*** Opening SUPPLIED RECORDS ***

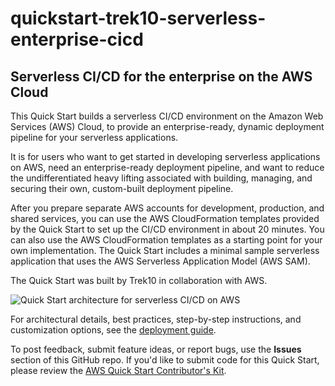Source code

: # quickstart-trek10-serverless-enterprise-cicd
## Serverless CI/CD for the enterprise on the AWS Cloud

This Quick Start builds a serverless CI/CD environment on the Amazon Web Services (AWS) Cloud, to provide an enterprise-ready, dynamic deployment pipeline for your serverless applications.

It is for users who want to get started in developing serverless applications on AWS, need an enterprise-ready deployment pipeline, and want to reduce the undifferentiated heavy lifting associated with building, managing, and securing their own, custom-built deployment pipeline. 

After you prepare separate AWS accounts for development, production, and shared services, you can use the AWS CloudFormation templates provided by the Quick Start to set up the CI/CD environment in about 20 minutes.
You can also use the AWS CloudFormation templates as a starting point for your own implementation.
The Quick Start includes a minimal sample serverless application that uses the AWS Serverless Application Model (AWS SAM).

The Quick Start was built by Trek10 in collaboration with AWS.

![Quick Start architecture for serverless CI/CD on AWS](https://d0.awsstatic.com/partner-network/QuickStart/datasheets/trek10-serverless-cicd-architecture-diagram.png)

For architectural details, best practices, step-by-step instructions, and customization options, see the 
[deployment guide](https://fwd.aws/53avp).

To post feedback, submit feature ideas, or report bugs, use the **Issues** section of this GitHub repo.
If you'd like to submit code for this Quick Start, please review the [AWS Quick Start Contributor's Kit](https://aws-quickstart.github.io/). 

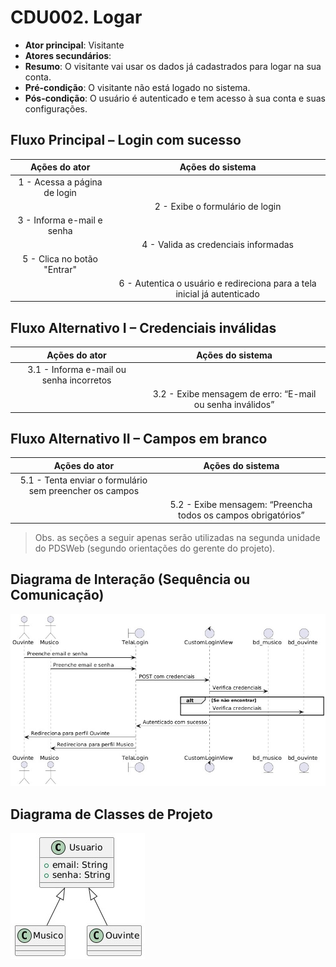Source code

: # CDU002. Logar

- **Ator principal**: Visitante
- **Atores secundários**:
- **Resumo**: O visitante vai usar os dados já cadastrados para logar na sua conta.
- **Pré-condição**: O visitante não está logado no sistema.
- **Pós-condição**: O usuário é autenticado e tem acesso à sua conta e suas configurações.

## Fluxo Principal – Login com sucesso
| Ações do ator                      | Ações do sistema |
| :-----------------:                | :-----------------: | 
| 1 - Acessa a página de login	     |  |    
|                                    | 2 - Exibe o formulário de login |
| 3 - Informa e-mail e senha         |  | 
|                                    | 4 - Valida as credenciais informadas | 
| 5 - Clica no botão "Entrar"	       |  | 
|                                    |6 - Autentica o usuário e redireciona para a tela inicial já autenticado | 

## Fluxo Alternativo I – Credenciais inválidas
| Ações do ator | Ações do sistema |
| :-----------------: |:-----------------: | 
| 3.1 - Informa e-mail ou senha incorretos	| | 
|                                           | 3.2 - Exibe mensagem de erro: “E-mail ou senha inválidos” |


## Fluxo Alternativo II – Campos em branco
| Ações do ator                                           | Ações do sistema |
| :-----------------:                                     |:-----------------: | 
| 5.1 - Tenta enviar o formulário sem preencher os campos	| | 
|                                                         | 5.2 - Exibe mensagem: “Preencha todos os campos obrigatórios” |

> Obs. as seções a seguir apenas serão utilizadas na segunda unidade do PDSWeb (segundo orientações do gerente do projeto).

## Diagrama de Interação (Sequência ou Comunicação)

<!-- > Substituir pela imagem correspondente... -->
<img src="logar-sequencia.jpeg">

## Diagrama de Classes de Projeto

<!-- > Substituir pela imagem contendo as classes (modelo, visão e templates) que implementam o respectivo CDU... -->
<img src="logar-classe.jpeg">
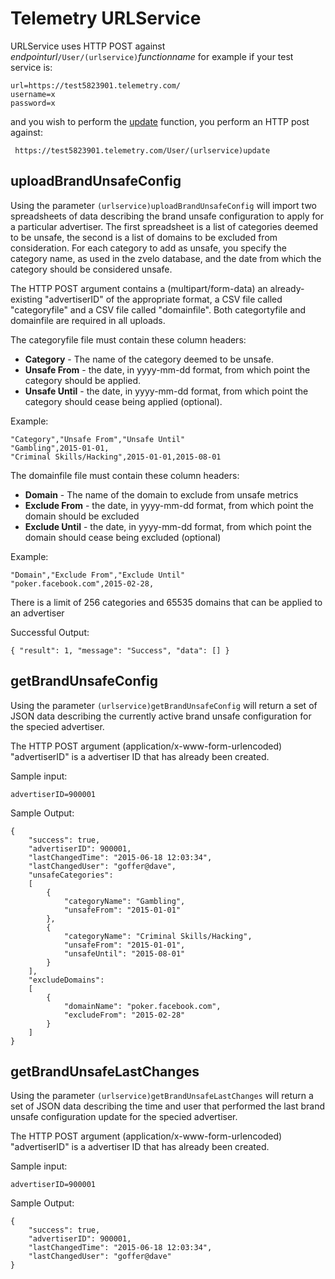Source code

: Telemetry URLService
====================

URLService uses HTTP POST against *endpointurl*`/User/(urlservice)`*functionname* for example if your test service is:

    url=https://test5823901.telemetry.com/
    username=x
    password=x

and you wish to perform the [update](#update) function, you perform an HTTP post against:

     https://test5823901.telemetry.com/User/(urlservice)update

## uploadBrandUnsafeConfig

Using the parameter `(urlservice)uploadBrandUnsafeConfig` will import two spreadsheets of data describing the brand unsafe configuration to apply for a particular advertiser. The first spreadsheet is a list of categories deemed to be unsafe, the second is a list of domains to be excluded from consideration. For each category to add as unsafe, you specify the category name, as used in the zvelo database, and the date from which the category should be considered unsafe.

The HTTP POST argument contains a (multipart/form-data) an already-existing "advertiserID" of the appropriate format, a CSV file called "categoryfile" and a CSV file called "domainfile". Both categortyfile and domainfile are required in all uploads.

The categoryfile file must contain these column headers:

* **Category** - The name of the category deemed to be unsafe.
* **Unsafe From** - the date, in yyyy-mm-dd format, from which point the category should be applied.
* **Unsafe Until** - the date, in yyyy-mm-dd format, from which point the category should cease being applied (optional).

Example:

    "Category","Unsafe From","Unsafe Until"
    "Gambling",2015-01-01,
    "Criminal Skills/Hacking",2015-01-01,2015-08-01

The domainfile file must contain these column headers:

* **Domain** - The name of the domain to exclude from unsafe metrics
* **Exclude From** - the date, in yyyy-mm-dd format, from which point the domain should be excluded
* **Exclude Until** - the date, in yyyy-mm-dd format, from which point the domain should cease being excluded (optional)

Example:

    "Domain","Exclude From","Exclude Until"
    "poker.facebook.com",2015-02-28,

There is a limit of 256 categories and 65535 domains that can be applied to an advertiser

Successful Output:

    { "result": 1, "message": "Success", "data": [] }

## getBrandUnsafeConfig

Using the parameter `(urlservice)getBrandUnsafeConfig` will return a set of JSON data describing the currently active brand unsafe configuration for the specied advertiser.

The HTTP POST argument (application/x-www-form-urlencoded) "advertiserID" is a advertiser ID that has already been created.

Sample input:

	advertiserID=900001

Sample Output:

	{
  		"success": true,
  		"advertiserID": 900001,
  		"lastChangedTime": "2015-06-18 12:03:34",
  		"lastChangedUser": "goffer@dave",
  		"unsafeCategories":
  		[
  			{
  				"categoryName": "Gambling",
  				"unsafeFrom": "2015-01-01"
  			},
  			{
  				"categoryName": "Criminal Skills/Hacking",
  				"unsafeFrom": "2015-01-01",
  				"unsafeUntil": "2015-08-01"
  			}
  		],
  		"excludeDomains":
  		[
  			{
  				"domainName": "poker.facebook.com",
  				"excludeFrom": "2015-02-28"
  			}
  		]
 	}

## getBrandUnsafeLastChanges

Using the parameter `(urlservice)getBrandUnsafeLastChanges` will return a set of JSON data describing the time and user that performed the last brand unsafe configuration update for the specied advertiser.

The HTTP POST argument (application/x-www-form-urlencoded) "advertiserID" is a advertiser ID that has already been created.

Sample input:

	advertiserID=900001

Sample Output:

	{
  		"success": true,
  		"advertiserID": 900001,
  		"lastChangedTime": "2015-06-18 12:03:34",
  		"lastChangedUser": "goffer@dave"
	}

*** Closing SUPPLIED RECORDS ***

EXERCISE: Only one stretch of the records above is wanted: the lines between the one holding "should be excluded" and the one holding "configuration for the specied advertiser.", inclusive, reproduced exactly.

THE ANSWER:
* **Exclude From** - the date, in yyyy-mm-dd format, from which point the domain should be excluded
* **Exclude Until** - the date, in yyyy-mm-dd format, from which point the domain should cease being excluded (optional)

Example:

    "Domain","Exclude From","Exclude Until"
    "poker.facebook.com",2015-02-28,

There is a limit of 256 categories and 65535 domains that can be applied to an advertiser

Successful Output:

    { "result": 1, "message": "Success", "data": [] }

## getBrandUnsafeConfig

Using the parameter `(urlservice)getBrandUnsafeConfig` will return a set of JSON data describing the currently active brand unsafe configuration for the specied advertiser.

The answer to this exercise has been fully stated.